Teams governance

Restrict Microsoft Teams creation

Balancing Control and Collaboration: Governing Microsoft Teams creation in your organization to prevent content spawl and maintain organizational structure.
Scott Ortlepp
Updated
November 22, 2023
3 min to read

Why restrict Teams creation?

At first glance, it may seem counterintuitive to clamp down and govern the creation of Teams within your organization, but the content sprawl resulting from Teams creation being left unchecked can be chaotic. Here are the core reasons why you would want to restrict and govern Teams creation:

Organizational structure

If you don’t have alignment between your data structure and your organizational structure itself, it can be challenging for employees to find important information and resources. When people can’t find a logical container which matches their understanding of the org structure, they take the easy way out and simply create a new container. This effect is self-perpetuating and gets worse the less aligned the data and org structure become over time.

Security & compliance

Various industries have strict security and compliance requirements. By governing Teams creation, you ensure that sensitive organizational content which is affected by regulations is not shared, accidentally or otherwise, with those that should not have access.

Resource management

With each Team that is created, several other M365 resources are created in parallel, including a M365 Group and a SharePoint Team Site. Duplicate, obsolete and otherwise unnecessary Teams and SharePoint sites all consume your tenant’s allocated storage. By governing Teams creation, you can more effectively allocate storage within your organization and prevent unnecessary overuse.

Content duplication

Content sprawl very quickly results in information duplication. When there are multiple teams which serve a seemingly similar purpose, it’s easy to people to be confused about where to work and find the resources they need. Often, this again results in creation of yet another team in an attempt to “get it right this time”, which just exacerbates the problem.

Simplified administration

For administrators and IT support staff, managing a controlled number of teams that follow clearly defined naming conventions and rules is far easier and more straightforward than trying to untangle the mess of teams, permissions, and resources allowed when Teams creation is left ungoverned.
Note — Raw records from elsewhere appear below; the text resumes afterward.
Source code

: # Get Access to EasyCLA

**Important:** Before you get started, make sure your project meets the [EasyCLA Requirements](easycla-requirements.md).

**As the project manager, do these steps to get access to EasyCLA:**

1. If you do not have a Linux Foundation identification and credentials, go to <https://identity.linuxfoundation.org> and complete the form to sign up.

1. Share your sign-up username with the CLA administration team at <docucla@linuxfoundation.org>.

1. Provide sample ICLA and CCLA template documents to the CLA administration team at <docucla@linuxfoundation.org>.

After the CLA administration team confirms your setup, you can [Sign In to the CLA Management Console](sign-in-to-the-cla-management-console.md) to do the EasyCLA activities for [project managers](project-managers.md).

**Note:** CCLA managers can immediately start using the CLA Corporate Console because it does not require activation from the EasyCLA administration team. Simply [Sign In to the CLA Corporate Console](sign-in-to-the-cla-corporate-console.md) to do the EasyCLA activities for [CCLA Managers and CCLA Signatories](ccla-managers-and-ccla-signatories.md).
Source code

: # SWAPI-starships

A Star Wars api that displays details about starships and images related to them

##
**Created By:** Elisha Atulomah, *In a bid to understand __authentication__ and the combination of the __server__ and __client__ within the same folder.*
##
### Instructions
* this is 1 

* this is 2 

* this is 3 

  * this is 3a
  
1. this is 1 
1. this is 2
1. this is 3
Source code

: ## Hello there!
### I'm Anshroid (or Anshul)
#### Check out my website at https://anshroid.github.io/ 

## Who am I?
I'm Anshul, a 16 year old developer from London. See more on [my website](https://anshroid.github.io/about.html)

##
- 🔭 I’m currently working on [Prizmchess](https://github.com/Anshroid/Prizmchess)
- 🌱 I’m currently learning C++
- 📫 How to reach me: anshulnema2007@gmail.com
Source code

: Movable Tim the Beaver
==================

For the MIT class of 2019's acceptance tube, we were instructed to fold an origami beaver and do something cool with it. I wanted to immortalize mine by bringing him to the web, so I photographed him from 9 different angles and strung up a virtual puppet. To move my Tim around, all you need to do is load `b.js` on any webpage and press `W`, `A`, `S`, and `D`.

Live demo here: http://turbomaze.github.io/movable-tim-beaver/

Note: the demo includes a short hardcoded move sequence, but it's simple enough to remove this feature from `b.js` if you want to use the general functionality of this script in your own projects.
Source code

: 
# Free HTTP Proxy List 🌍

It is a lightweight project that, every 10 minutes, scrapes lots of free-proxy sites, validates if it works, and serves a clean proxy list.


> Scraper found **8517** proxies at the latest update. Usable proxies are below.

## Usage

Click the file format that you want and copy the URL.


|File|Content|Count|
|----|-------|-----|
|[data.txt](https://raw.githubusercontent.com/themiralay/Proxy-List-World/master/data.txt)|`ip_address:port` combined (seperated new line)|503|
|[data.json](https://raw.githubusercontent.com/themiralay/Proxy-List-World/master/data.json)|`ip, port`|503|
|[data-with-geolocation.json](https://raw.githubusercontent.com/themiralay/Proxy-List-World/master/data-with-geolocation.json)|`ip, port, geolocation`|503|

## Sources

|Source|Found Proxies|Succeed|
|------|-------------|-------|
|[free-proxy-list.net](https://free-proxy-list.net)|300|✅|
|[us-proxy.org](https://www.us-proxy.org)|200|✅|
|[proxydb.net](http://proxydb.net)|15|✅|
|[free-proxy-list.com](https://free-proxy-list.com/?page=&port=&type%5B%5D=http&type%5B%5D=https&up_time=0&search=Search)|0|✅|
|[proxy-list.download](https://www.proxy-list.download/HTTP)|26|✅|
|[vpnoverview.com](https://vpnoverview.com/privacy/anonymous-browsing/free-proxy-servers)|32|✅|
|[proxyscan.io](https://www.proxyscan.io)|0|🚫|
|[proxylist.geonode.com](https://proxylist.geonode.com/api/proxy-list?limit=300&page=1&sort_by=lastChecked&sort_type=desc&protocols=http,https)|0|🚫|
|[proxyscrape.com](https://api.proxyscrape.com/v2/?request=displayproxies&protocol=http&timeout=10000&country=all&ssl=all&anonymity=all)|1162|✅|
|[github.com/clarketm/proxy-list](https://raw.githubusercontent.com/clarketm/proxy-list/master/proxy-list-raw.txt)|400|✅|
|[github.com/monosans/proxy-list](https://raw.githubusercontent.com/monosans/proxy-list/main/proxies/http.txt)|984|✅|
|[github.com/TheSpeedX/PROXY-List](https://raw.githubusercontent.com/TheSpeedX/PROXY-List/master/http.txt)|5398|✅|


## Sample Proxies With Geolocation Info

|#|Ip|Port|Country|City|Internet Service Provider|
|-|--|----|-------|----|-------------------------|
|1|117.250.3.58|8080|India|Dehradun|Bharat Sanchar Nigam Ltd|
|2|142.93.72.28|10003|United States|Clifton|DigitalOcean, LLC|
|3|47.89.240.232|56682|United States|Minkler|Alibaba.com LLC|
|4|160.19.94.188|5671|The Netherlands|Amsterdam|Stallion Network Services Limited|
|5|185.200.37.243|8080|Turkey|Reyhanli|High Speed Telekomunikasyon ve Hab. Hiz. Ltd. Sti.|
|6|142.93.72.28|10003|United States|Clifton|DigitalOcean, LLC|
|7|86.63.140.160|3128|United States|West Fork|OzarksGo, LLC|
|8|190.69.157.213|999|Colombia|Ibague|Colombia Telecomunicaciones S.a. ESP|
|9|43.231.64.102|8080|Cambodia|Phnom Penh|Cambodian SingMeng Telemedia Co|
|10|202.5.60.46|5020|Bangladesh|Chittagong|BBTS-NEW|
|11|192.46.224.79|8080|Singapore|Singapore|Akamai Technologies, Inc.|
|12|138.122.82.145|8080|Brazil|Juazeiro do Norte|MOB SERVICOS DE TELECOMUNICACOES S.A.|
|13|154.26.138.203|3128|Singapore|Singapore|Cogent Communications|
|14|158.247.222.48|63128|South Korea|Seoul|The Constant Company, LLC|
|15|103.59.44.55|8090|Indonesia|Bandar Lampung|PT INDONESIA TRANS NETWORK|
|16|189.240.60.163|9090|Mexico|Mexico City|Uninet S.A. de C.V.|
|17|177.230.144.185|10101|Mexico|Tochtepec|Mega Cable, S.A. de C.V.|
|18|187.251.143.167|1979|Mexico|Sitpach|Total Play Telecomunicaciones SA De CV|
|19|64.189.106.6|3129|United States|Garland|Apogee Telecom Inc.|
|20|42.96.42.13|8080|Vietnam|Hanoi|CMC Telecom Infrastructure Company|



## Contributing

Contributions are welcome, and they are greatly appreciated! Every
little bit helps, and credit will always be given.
How to restrict Teams creation

As we’ve covered, there are many benefits to governing the creation of Teams, but you can’t just prevent creation completely. It still needs to be possible for new Teams to be created, otherwise people will become frustrated and simply use other (likely even less governed) tools to share information.

So, how do we restrict the creation of Teams?

Option 1 - PowerShell script and custom request management

To limit the creation of Teams to a select group of users, you need to run a PowerShell script provided by Microsoft: Manage who can create Microsoft 365 Groups.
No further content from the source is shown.